Start of SUPPLIED RECORDS
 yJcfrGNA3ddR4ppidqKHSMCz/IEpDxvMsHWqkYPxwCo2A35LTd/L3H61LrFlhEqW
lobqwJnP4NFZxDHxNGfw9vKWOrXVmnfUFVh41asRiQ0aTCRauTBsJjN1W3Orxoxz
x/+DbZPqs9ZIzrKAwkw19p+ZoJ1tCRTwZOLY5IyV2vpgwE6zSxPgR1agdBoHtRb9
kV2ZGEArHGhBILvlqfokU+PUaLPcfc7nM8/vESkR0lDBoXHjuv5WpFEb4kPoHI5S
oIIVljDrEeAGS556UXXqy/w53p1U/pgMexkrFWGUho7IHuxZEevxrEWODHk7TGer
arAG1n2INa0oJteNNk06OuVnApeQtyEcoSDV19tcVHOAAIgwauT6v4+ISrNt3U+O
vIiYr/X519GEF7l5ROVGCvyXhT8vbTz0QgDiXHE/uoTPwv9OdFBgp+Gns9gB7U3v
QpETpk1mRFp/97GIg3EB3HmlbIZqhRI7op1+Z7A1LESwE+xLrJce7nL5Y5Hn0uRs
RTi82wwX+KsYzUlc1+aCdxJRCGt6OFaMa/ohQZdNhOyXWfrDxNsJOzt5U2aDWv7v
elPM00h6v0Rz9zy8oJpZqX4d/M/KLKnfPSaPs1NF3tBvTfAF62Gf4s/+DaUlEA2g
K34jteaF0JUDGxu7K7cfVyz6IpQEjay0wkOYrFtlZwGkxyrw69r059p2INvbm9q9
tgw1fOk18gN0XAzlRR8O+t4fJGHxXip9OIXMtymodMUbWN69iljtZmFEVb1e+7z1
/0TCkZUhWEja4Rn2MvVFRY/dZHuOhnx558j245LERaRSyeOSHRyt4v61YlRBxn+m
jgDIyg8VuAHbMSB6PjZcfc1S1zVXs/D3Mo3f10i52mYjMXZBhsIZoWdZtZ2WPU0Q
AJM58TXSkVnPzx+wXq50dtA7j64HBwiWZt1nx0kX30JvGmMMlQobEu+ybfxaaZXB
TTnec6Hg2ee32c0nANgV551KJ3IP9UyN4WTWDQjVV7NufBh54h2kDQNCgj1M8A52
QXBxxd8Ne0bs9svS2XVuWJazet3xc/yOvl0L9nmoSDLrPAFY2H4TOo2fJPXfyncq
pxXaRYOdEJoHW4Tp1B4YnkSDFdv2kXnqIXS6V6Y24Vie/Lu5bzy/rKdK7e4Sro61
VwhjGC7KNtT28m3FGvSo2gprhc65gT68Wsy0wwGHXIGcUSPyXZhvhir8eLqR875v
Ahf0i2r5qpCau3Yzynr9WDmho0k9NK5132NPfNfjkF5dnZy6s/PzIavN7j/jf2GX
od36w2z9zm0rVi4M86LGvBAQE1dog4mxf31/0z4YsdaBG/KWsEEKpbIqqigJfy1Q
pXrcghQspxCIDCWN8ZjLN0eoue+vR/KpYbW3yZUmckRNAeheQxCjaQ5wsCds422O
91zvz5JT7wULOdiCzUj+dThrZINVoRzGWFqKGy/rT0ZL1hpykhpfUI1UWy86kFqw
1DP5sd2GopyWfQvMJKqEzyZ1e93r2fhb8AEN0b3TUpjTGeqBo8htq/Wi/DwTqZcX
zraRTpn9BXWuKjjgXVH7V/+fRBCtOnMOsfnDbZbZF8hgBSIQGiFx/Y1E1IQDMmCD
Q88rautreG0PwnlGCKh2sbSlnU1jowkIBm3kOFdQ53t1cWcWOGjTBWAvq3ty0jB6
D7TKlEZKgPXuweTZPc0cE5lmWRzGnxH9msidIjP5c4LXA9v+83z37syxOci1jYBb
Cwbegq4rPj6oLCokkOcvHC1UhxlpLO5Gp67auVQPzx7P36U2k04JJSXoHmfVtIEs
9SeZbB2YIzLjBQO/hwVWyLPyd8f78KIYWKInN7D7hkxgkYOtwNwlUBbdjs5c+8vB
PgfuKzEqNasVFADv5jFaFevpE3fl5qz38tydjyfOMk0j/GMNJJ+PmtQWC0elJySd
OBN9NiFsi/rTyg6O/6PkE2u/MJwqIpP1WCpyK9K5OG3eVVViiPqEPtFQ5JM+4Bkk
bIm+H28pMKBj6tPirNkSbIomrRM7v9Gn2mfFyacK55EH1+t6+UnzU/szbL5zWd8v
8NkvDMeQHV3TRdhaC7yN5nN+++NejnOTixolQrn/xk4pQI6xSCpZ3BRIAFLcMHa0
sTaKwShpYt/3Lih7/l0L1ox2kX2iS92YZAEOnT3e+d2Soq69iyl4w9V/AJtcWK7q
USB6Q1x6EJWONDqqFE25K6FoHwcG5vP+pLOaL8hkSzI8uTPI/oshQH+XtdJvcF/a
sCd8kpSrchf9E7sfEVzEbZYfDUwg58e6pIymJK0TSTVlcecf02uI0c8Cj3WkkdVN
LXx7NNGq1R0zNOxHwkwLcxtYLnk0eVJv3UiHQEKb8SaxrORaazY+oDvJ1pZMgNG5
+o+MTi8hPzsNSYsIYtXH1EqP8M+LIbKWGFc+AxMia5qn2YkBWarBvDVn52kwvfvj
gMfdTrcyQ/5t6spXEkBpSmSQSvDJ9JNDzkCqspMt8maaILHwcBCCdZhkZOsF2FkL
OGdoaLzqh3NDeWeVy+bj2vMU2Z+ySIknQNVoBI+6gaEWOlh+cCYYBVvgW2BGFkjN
End of SUPPLIED RECORDS
Start of SUPPLIED RECORDS
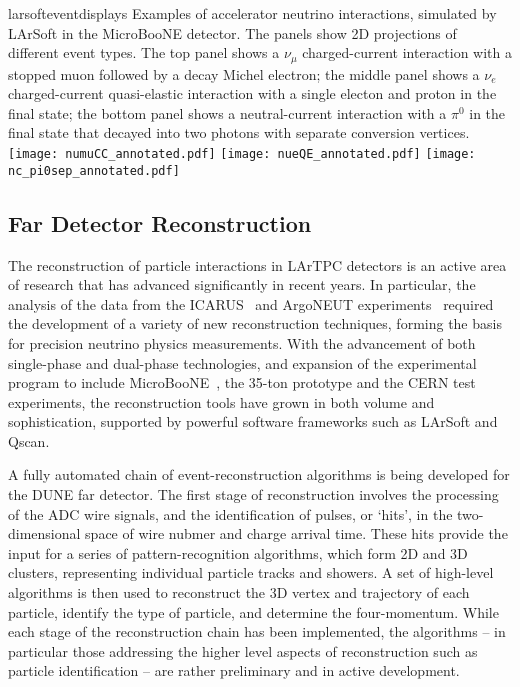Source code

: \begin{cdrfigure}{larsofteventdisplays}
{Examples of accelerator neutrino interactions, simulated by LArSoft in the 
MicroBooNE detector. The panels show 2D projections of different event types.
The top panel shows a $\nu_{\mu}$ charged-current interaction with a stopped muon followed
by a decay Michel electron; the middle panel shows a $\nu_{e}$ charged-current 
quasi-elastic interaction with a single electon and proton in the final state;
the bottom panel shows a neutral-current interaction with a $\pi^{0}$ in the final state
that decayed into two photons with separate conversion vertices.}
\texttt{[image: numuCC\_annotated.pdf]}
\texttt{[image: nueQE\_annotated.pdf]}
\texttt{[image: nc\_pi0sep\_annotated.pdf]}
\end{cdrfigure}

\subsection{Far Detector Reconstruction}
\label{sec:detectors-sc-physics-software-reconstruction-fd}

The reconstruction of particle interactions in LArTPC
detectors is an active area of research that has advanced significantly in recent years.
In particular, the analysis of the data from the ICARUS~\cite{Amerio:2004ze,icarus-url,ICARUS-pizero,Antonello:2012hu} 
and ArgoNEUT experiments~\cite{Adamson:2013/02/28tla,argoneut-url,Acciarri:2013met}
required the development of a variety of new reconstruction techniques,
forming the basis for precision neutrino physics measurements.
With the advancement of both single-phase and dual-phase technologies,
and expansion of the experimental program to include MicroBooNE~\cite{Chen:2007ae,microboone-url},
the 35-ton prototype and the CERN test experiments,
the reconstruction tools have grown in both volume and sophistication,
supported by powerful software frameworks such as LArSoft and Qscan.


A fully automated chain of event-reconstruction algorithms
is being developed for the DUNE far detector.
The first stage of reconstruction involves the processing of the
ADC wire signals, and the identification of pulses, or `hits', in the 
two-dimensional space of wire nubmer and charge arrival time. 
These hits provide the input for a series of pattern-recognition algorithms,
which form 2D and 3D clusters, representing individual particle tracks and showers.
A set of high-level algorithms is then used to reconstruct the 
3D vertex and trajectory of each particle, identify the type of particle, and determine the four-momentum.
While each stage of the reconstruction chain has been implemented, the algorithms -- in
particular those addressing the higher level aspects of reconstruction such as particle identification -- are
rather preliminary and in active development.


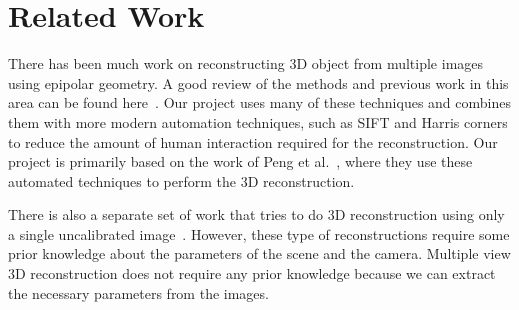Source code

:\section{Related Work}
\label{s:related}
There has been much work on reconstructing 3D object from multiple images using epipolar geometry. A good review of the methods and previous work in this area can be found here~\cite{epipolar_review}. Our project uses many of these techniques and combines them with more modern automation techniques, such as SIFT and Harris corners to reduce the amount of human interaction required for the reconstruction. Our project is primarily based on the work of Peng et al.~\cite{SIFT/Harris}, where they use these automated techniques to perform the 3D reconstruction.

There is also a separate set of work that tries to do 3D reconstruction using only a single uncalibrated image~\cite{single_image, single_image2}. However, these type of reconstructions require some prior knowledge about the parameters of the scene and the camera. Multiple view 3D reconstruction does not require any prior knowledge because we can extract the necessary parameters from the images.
End of SUPPLIED RECORDS
Going back over the entries above, copy word for word every line from the one that has "With the advancement" on through the one that has "A set of high-level".

- ANSWER TO THIS EXERCISE:
With the advancement of both single-phase and dual-phase technologies,
and expansion of the experimental program to include MicroBooNE~\cite{Chen:2007ae,microboone-url},
the 35-ton prototype and the CERN test experiments,
the reconstruction tools have grown in both volume and sophistication,
supported by powerful software frameworks such as LArSoft and Qscan.


A fully automated chain of event-reconstruction algorithms
is being developed for the DUNE far detector.
The first stage of reconstruction involves the processing of the
ADC wire signals, and the identification of pulses, or `hits', in the 
two-dimensional space of wire nubmer and charge arrival time. 
These hits provide the input for a series of pattern-recognition algorithms,
which form 2D and 3D clusters, representing individual particle tracks and showers.
A set of high-level algorithms is then used to reconstruct the 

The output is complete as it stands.